Measurement of Compliance With Naltrexone in the Treatment of Alcohol Dependence: Research and Clinical Implications

Background:Medication compliance is a critical issue in pharmacotherapy. This study evaluated the clinical utility of the Medication Event Monitoring System (MEMS), a newer method for monitoring medication compliance, compared with pill count, a traditional measure, in a sample of patients treated for alcohol dependence with naltrexone.

Method: Ninety-three outpatients meeting DSM-III-R criteria for alcohol dependence participated in a 10-week open-label study of naltrexone. They were provided with naltrexone, 50 mg daily, and concurrent counseling. Measures of medication compliance and drinking during treatment were collected every 2 weeks.
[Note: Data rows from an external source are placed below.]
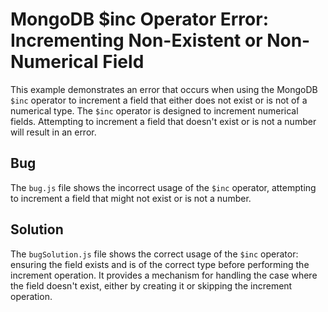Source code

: # MongoDB $inc Operator Error: Incrementing Non-Existent or Non-Numerical Field

This example demonstrates an error that occurs when using the MongoDB `$inc` operator to increment a field that either does not exist or is not of a numerical type.  The `$inc` operator is designed to increment numerical fields.  Attempting to increment a field that doesn't exist or is not a number will result in an error.

## Bug

The `bug.js` file shows the incorrect usage of the `$inc` operator, attempting to increment a field that might not exist or is not a number.

## Solution

The `bugSolution.js` file shows the correct usage of the `$inc` operator: ensuring the field exists and is of the correct type before performing the increment operation.  It provides a mechanism for handling the case where the field doesn't exist, either by creating it or skipping the increment operation.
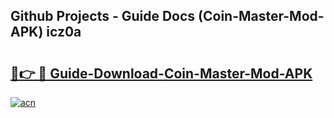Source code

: ## Github Projects - Guide Docs (Coin-Master-Mod-APK) icz0a

# <h2><a href="https://apkcomod.com?title=Coin-Master-Mod-APK">🔗👉 🔴 Guide-Download-Coin-Master-Mod-APK </a></h2>

[![acn](https://github.com/user-attachments/assets/0f9c940e-d8b0-45ae-aac7-cd30a18b3e1c)](https://apkcomod.com?title=Coin-Master-Mod-APK)
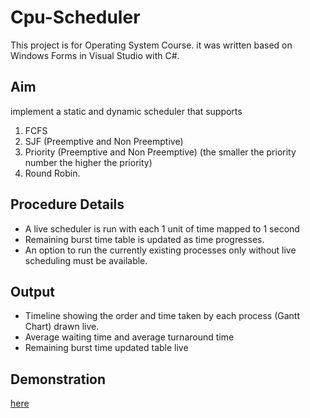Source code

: # Cpu-Scheduler
This project is for Operating System Course. it was written based on Windows Forms in Visual Studio with C#.
## Aim
implement a static and dynamic scheduler that supports 
1. FCFS
2. SJF (Preemptive and Non Preemptive)
3. Priority (Preemptive and Non Preemptive) (the smaller the priority number the higher the priority)
4. Round Robin.
## Procedure Details
-  A live scheduler is run with each 1 unit of time mapped to 1 second
- Remaining burst time table is updated as time progresses.
- An option to run the currently existing processes only without live scheduling must be available.
## Output
- Timeline showing the order and time taken by each process (Gantt Chart) drawn
live.
- Average waiting time and average turnaround time
- Remaining burst time updated table live
## Demonstration
[here](https://drive.google.com/file/d/1KZZjMuMkumYBUBGYGE8JrD7lntkxSK3Y/view?usp=sharing)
Results: Pill count yielded a significantly (p < .001) higher estimate of compliance (87.6% ± 18.1%) than the MEMS (80.4% ± 20.6%). However, the estimate of compliance obtained with the MEMS was more consistently correlated with treatment outcome (percentage of days abstinent, percentage of heavy drinking days, and mean alcohol amount consumed per drinking occasion) than the pill count compliance rate. In addition, classification of the sample into compliant and less compliant groups using the MEMS data yielded groups that differed more clearly on drinking outcomes than did stratification on the basis of pill count.

Conclusion: In pharmacotherapy research, the MEMS may provide more reliable and valid information about subjects' medication compliance than pill count. Clinically, information obtained with the MEMS could be used to provide feedback to patients about their pill-taking behavior to enhance compliance and overall outcome of therapy.